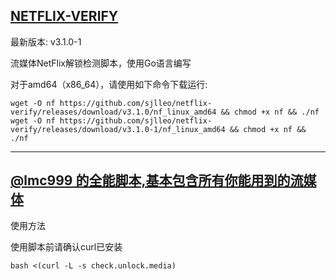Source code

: ## [NETFLIX-VERIFY](https://github.com/sjlleo/netflix-verify)

最新版本: v3.1.0-1 

流媒体NetFlix解锁检测脚本，使用Go语言编写

对于amd64（x86_64），请使用如下命令下载运行:

```
wget -O nf https://github.com/sjlleo/netflix-verify/releases/download/v3.1.0/nf_linux_amd64 && chmod +x nf && ./nf
wget -O nf https://github.com/sjlleo/netflix-verify/releases/download/v3.1.0-1/nf_linux_amd64 && chmod +x nf && ./nf
```

---

## [ @lmc999 的全能脚本,基本包含所有你能用到的流媒体](https://github.com/lmc999/RegionRestrictionCheck)

使用方法

使用脚本前请确认curl已安装

```
bash <(curl -L -s check.unlock.media)
```
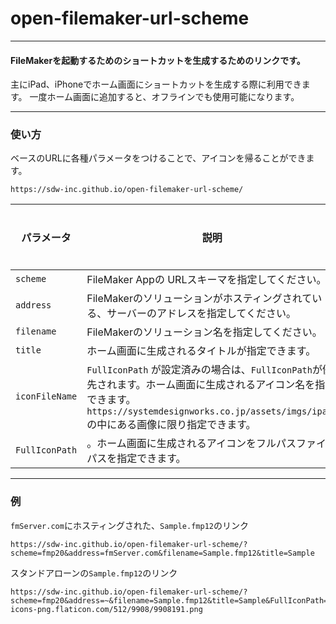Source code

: # open-filemaker-url-scheme

---

#### FileMakerを起動するためのショートカットを生成するためのリンクです。
主にiPad、iPhoneでホーム画面にショートカットを生成する際に利用できます。
一度ホーム画面に追加すると、オフラインでも使用可能になります。

---

### 使い方
ベースのURLに各種パラメータをつけることで、アイコンを帰ることができます。
```
https://sdw-inc.github.io/open-filemaker-url-scheme/
```

| パラメータ | 説明 | 必須/任意 | デフォルト値 | 例 |
| --- | --- | --- | ------- | --- |
| ```scheme``` | FileMaker Appの URLスキーマを指定してください。 | ◯ | ```-``` | fmp19、fmp20、fmp |
| ```address``` | FileMakerのソリューションがホスティングされている、サーバーのアドレスを指定してください。 | ◯ | ```-``` | fmsServer.com など スタンドアローンファイルの場合は ```~``` |
| ```filename``` | FileMakerのソリューション名を指定してください。 | ◯ | ```-``` | RECORERU.fmp12 |
| ```title``` | ホーム画面に生成されるタイトルが指定できます。 | × | 未設定の場合は、```fileName``` と同じ値 | fmp19、fmp20、fmp |
| ```iconFileName``` | ```FullIconPath``` が設定済みの場合は、```FullIconPath```が優先されます。ホーム画面に生成されるアイコン名を指定できます。 ```https://systemdesignworks.co.jp/assets/imgs/ipad/``` の中にある画像に限り指定できます。 | × | 未設定の場合は、```https://systemdesignworks.co.jp/assets/imgs/ipad/filemaker-icon.png``` がセットされます。 | ```filemaker-icon.png``` |
| ```FullIconPath``` | 。ホーム画面に生成されるアイコンをフルパスファイルパスを指定できます。 | × | ```-``` | https://recoreru.com/app/imgs/logo.jpg |

---

### 例

```fmServer.com```にホスティングされた、```Sample.fmp12```のリンク
```
https://sdw-inc.github.io/open-filemaker-url-scheme/?scheme=fmp20&address=fmServer.com&filename=Sample.fmp12&title=Sample
```

スタンドアローンの```Sample.fmp12```のリンク
```
https://sdw-inc.github.io/open-filemaker-url-scheme/?scheme=fmp20&address=~&filename=Sample.fmp12&title=Sample&FullIconPath=https://cdn-icons-png.flaticon.com/512/9908/9908191.png
```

**Work item:** Looking back over the data above, restate word for word the lines that begin at the line with "デフォルト値 | 例 |" and end at the line with "の中にある画像に限り指定できます。 | ×", inclusive.

**Your solution:**
| パラメータ | 説明 | 必須/任意 | デフォルト値 | 例 |
| --- | --- | --- | ------- | --- |
| ```scheme``` | FileMaker Appの URLスキーマを指定してください。 | ◯ | ```-``` | fmp19、fmp20、fmp |
| ```address``` | FileMakerのソリューションがホスティングされている、サーバーのアドレスを指定してください。 | ◯ | ```-``` | fmsServer.com など スタンドアローンファイルの場合は ```~``` |
| ```filename``` | FileMakerのソリューション名を指定してください。 | ◯ | ```-``` | RECORERU.fmp12 |
| ```title``` | ホーム画面に生成されるタイトルが指定できます。 | × | 未設定の場合は、```fileName``` と同じ値 | fmp19、fmp20、fmp |
| ```iconFileName``` | ```FullIconPath``` が設定済みの場合は、```FullIconPath```が優先されます。ホーム画面に生成されるアイコン名を指定できます。 ```https://systemdesignworks.co.jp/assets/imgs/ipad/``` の中にある画像に限り指定できます。 | × | 未設定の場合は、```https://systemdesignworks.co.jp/assets/imgs/ipad/filemaker-icon.png``` がセットされます。 | ```filemaker-icon.png``` |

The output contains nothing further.